Is there anything in general you would like to say to the members as your term as ASPHO President begins?
I hope that all members of ASPHO reach out to me with suggestions and questions. And if you are not already a volunteer in one of ASPHO’s activities, I encourage you to get involved. There is a volunteer link on the ASPHO website; if you’d like to get involved, fill it out and we’ll get back to you. When we send communications out for comment concerning the strategic plan, please take the time to share your thoughts. Reach out to a committee chair if there’s a specific area you’d like to discuss. If you think there’s a SIG that ASPHO doesn’t have but should, let us know. There are a multitude of ways to get involved in ASPHO.
You’ve been an ASPHO member for most of your career. How has the membership benefitted you through different stages of your career?
It goes without saying that I am a better clinician because of all the information I have learned by attending the annual meetings. However, I think the most important member benefit to me has been getting to know so many different people in our field, at many different career stages, involved in many different areas. ASPHO truly feels like home. Even before ASPHO offered a formal mentoring program, I found outside mentors through ASPHO. In recent years, I have particularly benefited from career development sessions that help me in my own career and also help me to help others.

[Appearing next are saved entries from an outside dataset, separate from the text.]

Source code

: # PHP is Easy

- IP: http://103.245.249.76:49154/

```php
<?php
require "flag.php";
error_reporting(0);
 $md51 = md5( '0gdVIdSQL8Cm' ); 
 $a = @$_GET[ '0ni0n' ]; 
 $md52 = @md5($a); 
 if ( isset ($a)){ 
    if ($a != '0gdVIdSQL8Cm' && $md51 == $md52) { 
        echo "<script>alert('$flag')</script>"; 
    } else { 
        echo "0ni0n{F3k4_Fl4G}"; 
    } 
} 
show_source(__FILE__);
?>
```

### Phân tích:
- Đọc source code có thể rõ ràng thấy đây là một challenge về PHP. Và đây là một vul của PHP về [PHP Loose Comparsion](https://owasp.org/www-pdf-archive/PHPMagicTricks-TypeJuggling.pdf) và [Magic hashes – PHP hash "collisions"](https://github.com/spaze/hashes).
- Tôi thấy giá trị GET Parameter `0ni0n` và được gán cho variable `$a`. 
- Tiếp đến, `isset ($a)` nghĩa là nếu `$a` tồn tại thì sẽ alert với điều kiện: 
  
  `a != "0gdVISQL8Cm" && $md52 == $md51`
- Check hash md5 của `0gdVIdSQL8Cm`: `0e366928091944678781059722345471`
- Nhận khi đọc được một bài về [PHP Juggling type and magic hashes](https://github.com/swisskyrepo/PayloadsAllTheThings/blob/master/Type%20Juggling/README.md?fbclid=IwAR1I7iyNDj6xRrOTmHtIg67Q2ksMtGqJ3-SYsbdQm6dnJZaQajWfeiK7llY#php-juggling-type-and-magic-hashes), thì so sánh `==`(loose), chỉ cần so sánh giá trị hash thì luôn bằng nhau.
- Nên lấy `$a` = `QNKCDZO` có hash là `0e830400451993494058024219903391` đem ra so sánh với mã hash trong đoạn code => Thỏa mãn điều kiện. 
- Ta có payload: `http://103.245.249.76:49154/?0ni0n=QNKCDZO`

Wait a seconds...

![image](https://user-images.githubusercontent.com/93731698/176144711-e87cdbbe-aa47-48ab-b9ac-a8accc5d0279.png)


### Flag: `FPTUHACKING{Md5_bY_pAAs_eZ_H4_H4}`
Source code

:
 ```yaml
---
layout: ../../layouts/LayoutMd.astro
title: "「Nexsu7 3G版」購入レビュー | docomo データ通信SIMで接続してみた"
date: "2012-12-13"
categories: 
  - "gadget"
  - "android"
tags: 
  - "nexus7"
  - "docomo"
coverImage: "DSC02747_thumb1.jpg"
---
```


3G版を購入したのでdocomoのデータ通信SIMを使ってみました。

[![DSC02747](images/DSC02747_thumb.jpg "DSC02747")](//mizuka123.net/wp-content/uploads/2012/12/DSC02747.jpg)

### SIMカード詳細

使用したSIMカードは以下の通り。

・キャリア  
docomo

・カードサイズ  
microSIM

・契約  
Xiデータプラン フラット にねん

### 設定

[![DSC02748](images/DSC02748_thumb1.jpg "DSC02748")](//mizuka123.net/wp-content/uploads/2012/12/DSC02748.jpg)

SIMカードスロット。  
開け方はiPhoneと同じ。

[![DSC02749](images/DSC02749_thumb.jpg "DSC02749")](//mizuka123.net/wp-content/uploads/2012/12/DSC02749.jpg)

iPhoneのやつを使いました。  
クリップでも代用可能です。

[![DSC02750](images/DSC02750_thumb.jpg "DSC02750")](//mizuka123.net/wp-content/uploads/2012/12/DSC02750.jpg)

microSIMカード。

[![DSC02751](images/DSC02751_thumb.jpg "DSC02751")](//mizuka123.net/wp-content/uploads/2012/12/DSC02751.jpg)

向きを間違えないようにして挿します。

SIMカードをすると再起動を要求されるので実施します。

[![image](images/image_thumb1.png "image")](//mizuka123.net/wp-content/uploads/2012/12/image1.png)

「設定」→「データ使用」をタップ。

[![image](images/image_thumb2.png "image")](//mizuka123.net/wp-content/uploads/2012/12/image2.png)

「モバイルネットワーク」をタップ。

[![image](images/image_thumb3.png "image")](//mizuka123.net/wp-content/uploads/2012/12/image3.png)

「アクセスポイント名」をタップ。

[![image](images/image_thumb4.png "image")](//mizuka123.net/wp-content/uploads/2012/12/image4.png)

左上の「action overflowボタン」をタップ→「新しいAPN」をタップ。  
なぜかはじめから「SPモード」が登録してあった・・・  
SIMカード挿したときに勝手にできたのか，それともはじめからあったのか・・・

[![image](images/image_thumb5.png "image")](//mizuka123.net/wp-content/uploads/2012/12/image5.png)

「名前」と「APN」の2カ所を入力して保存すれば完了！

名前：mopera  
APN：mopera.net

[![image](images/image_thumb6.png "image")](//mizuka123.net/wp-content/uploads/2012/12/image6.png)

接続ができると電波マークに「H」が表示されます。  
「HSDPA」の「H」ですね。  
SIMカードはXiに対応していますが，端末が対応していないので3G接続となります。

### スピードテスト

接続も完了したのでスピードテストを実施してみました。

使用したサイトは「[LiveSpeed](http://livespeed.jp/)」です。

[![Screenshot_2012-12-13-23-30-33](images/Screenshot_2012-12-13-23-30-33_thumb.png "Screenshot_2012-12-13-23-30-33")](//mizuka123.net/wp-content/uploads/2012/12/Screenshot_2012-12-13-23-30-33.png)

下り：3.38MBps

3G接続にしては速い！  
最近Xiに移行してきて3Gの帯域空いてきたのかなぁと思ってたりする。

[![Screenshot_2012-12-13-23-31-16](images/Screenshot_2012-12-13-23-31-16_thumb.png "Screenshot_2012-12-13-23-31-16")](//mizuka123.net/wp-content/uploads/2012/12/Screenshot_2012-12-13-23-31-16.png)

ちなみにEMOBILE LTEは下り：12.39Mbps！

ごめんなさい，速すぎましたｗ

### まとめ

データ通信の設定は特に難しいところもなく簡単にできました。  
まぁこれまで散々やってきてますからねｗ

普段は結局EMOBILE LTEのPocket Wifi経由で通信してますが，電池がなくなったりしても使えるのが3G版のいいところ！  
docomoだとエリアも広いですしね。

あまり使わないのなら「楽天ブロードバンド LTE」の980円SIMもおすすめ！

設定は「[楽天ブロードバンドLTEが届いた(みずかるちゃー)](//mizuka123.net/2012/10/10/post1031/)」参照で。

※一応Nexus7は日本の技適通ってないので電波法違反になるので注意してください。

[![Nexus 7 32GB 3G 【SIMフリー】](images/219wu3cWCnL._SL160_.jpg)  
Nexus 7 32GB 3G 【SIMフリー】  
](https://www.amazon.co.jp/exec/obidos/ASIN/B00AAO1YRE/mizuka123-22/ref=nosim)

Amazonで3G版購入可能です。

What do you enjoy doing outside of work?
Reading is my number one way to relax. For a while, I refused to get an e-reader because I love physical books, but I eventually caved in and now I love to travel without piles of books weighing down my suitcase. I continue to enjoy parenting because there are always new challenges and new delights with each phase. My husband and I think we have mastered social media well enough to know what our three young adult children are doing, but realize that we are deluded. We only see what they want us to see. We treasure opportunities to travel as a family, including hiking in Patagonia last December.